Vertegenwoordigers van verschillende religies en levensbeschouwingen worden in de pilot uitgenodigd om met bewoners van de COA-locatie, al naar gelang hun behoefte, een verdiepend gesprek te voeren over hoe in Nederland om te gaan met vrijheid in de context van artikel 1 grondwet. Bestuursvoorzitter Gerard Bakker: “Er is sinds de hoge instroom enorm veel gebeurd als het gaat om maatschappelijke initiatieven. COA is altijd bereid daaraan mee te werken als het onze bewoners ten goede komt. Ik ben blij dat deze pilot nu van start is gegaan.”

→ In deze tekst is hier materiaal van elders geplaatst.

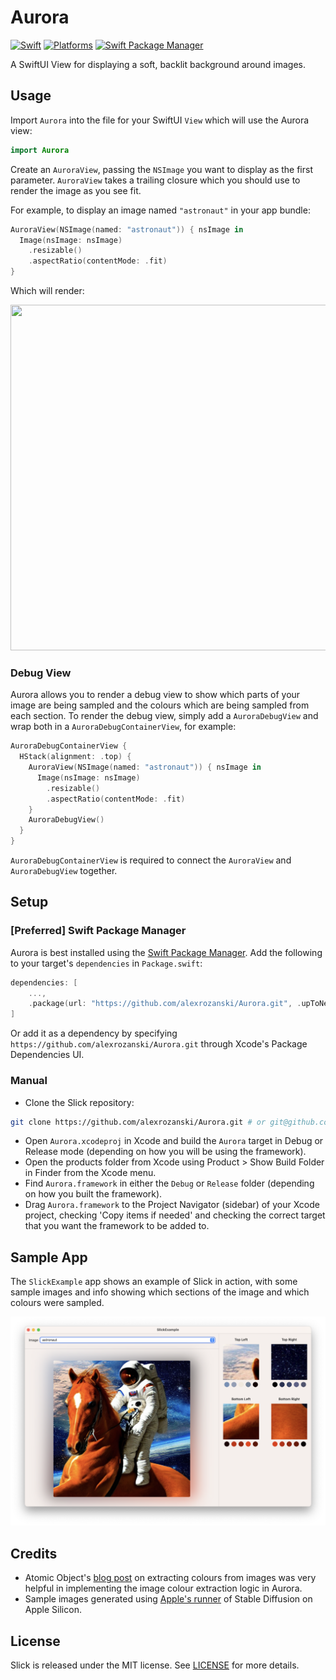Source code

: # Aurora

[![Swift](https://img.shields.io/badge/Swift-5.x-orange?style=flat)](https://img.shields.io/badge/Swift-5.x-Orange?style=flat)
[![Platforms](https://img.shields.io/badge/Platforms-macOS-lightgrey?style=flat)](https://img.shields.io/badge/Platforms-macOS-lightgrey?style=flat)
[![Swift Package Manager](https://img.shields.io/badge/Swift_Package_Manager-compatible-orange?style=flat)](https://img.shields.io/badge/Swift_Package_Manager-compatible-orange?style=flat)

A SwiftUI View for displaying a soft, backlit background around images.

## Usage

Import `Aurora` into the file for your SwiftUI `View` which will use the Aurora view:

```swift
import Aurora
```

Create an `AuroraView`, passing the `NSImage` you want to display as the first parameter. `AuroraView` takes
a trailing closure which you should use to render the image as you see fit.

For example, to display an image named `"astronaut"` in your app bundle:

```swift
AuroraView(NSImage(named: "astronaut")) { nsImage in
  Image(nsImage: nsImage)
    .resizable()
    .aspectRatio(contentMode: .fit)
}
```

Which will render:

<img src="https://github.com/alexrozanski/Aurora/blob/main/docs/astronaut_example.png?raw=true" width="630" height="553">

### Debug View

Aurora allows you to render a debug view to show which parts of your image are being sampled and the colours which are being sampled from each section. To render the debug view, simply add a `AuroraDebugView` and wrap both in a `AuroraDebugContainerView`, for example:

```swift
AuroraDebugContainerView {
  HStack(alignment: .top) {
    AuroraView(NSImage(named: "astronaut")) { nsImage in
      Image(nsImage: nsImage)
        .resizable()
        .aspectRatio(contentMode: .fit)
    }
    AuroraDebugView()
  }
}
```

`AuroraDebugContainerView` is required to connect the `AuroraView` and `AuroraDebugView` together.

## Setup

### [Preferred] Swift Package Manager

Aurora is best installed using the [Swift Package Manager](https://www.swift.org/package-manager/). Add the following to your target's `dependencies` in `Package.swift`:

```swift
dependencies: [
    ...,
    .package(url: "https://github.com/alexrozanski/Aurora.git", .upToNextMajor(from: "1.0.0"))
]
```

Or add it as a dependency by specifying `https://github.com/alexrozanski/Aurora.git` through Xcode's Package Dependencies UI.

### Manual

- Clone the Slick repository:

```bash
git clone https://github.com/alexrozanski/Aurora.git # or git@github.com:alexrozanski/Aurora.git with SSH
```

- Open `Aurora.xcodeproj` in Xcode and build the `Aurora` target in Debug or Release mode (depending on how you will be using the framework).
- Open the products folder from Xcode using Product > Show Build Folder in Finder from the Xcode menu.
- Find `Aurora.framework` in either the `Debug` or `Release` folder (depending on how you built the framework).
- Drag `Aurora.framework` to the Project Navigator (sidebar) of your Xcode project, checking 'Copy items if needed' and checking the correct target that you want the framework to be added to.

## Sample App

The `SlickExample` app shows an example of Slick in action, with some sample images and info showing which sections of the image and which colours were sampled.

![SlickExample app](docs/example_app.png)

## Credits

- Atomic Object's [blog post](https://spin.atomicobject.com/2016/12/07/pixels-and-palettes-extracting-color-palettes-from-images/) on extracting colours from images was very helpful in implementing the image colour extraction logic in Aurora.
- Sample images generated using [Apple's runner](https://github.com/apple/ml-stable-diffusion) of Stable Diffusion on Apple Silicon.

## License

Slick is released under the MIT license. See [LICENSE](LICENSE) for more details.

Op basis van meerdere gesprekken is er ruimte om de dilemma’s rond religie en non-discriminatie vanuit de context van de vluchtelingen bespreekbaar te maken. Ook de diversiteit van religies en de wijze waarop de samenwerking tussen religies zoals deze in Nederland wordt vorm gegeven zal aandacht krijgen in de pilot. Vluchtelingen komen uit een regio waar godsdienst vaak een identiteitsbepalende factor is. Voor velen van hen zal de scheiding van kerk en staat een onbekend fenomeen zijn. Daarom worden de gesprekken zo opgezet dat de deelnemers zich veilig voelen om vragen en onduidelijkheden aan de orde te stellen.

Het COA houdt de coördinatie, faciliteert en bevordert de deelname aan de bijeenkomsten. Deelname door bewoners aan de gesprekken is op vrijwillige basis. De inhoudelijke bijdrage wordt geleverd door plaatselijke dialooggroepen. Op deze manier komen bewoners van de AZC’s concreet in contact met mensen van verschillende religies en levensbeschouwingen. Dit bevordert de vroegtijdige integratie en participatie van bewoners van een COA-locatie. De pilot wordt na afloop geëvalueerd, bij voldoende positieve respons vanuit alle betrokkenen kan de opzet en inhoud van gesprekken ingebed worden in het programma ‘Wonen en Leven op een COA-locatie’.

De Raad van Kerken heeft zich als één van de partners in het OJCM al eerder sterk gemaakt voor het project. Dat het er nu formeel van kan komen is gelukt mede dankzij de samenwerking met het Centraal Orgaan opvang Asielzoekers (COA) en het Interkerkelijk Contact in Overheidszaken.

Foto: Namens de christenen was Jan Post-Hospers aanwezig bij het bezoek aan de ambassade, hij staat links op de foto.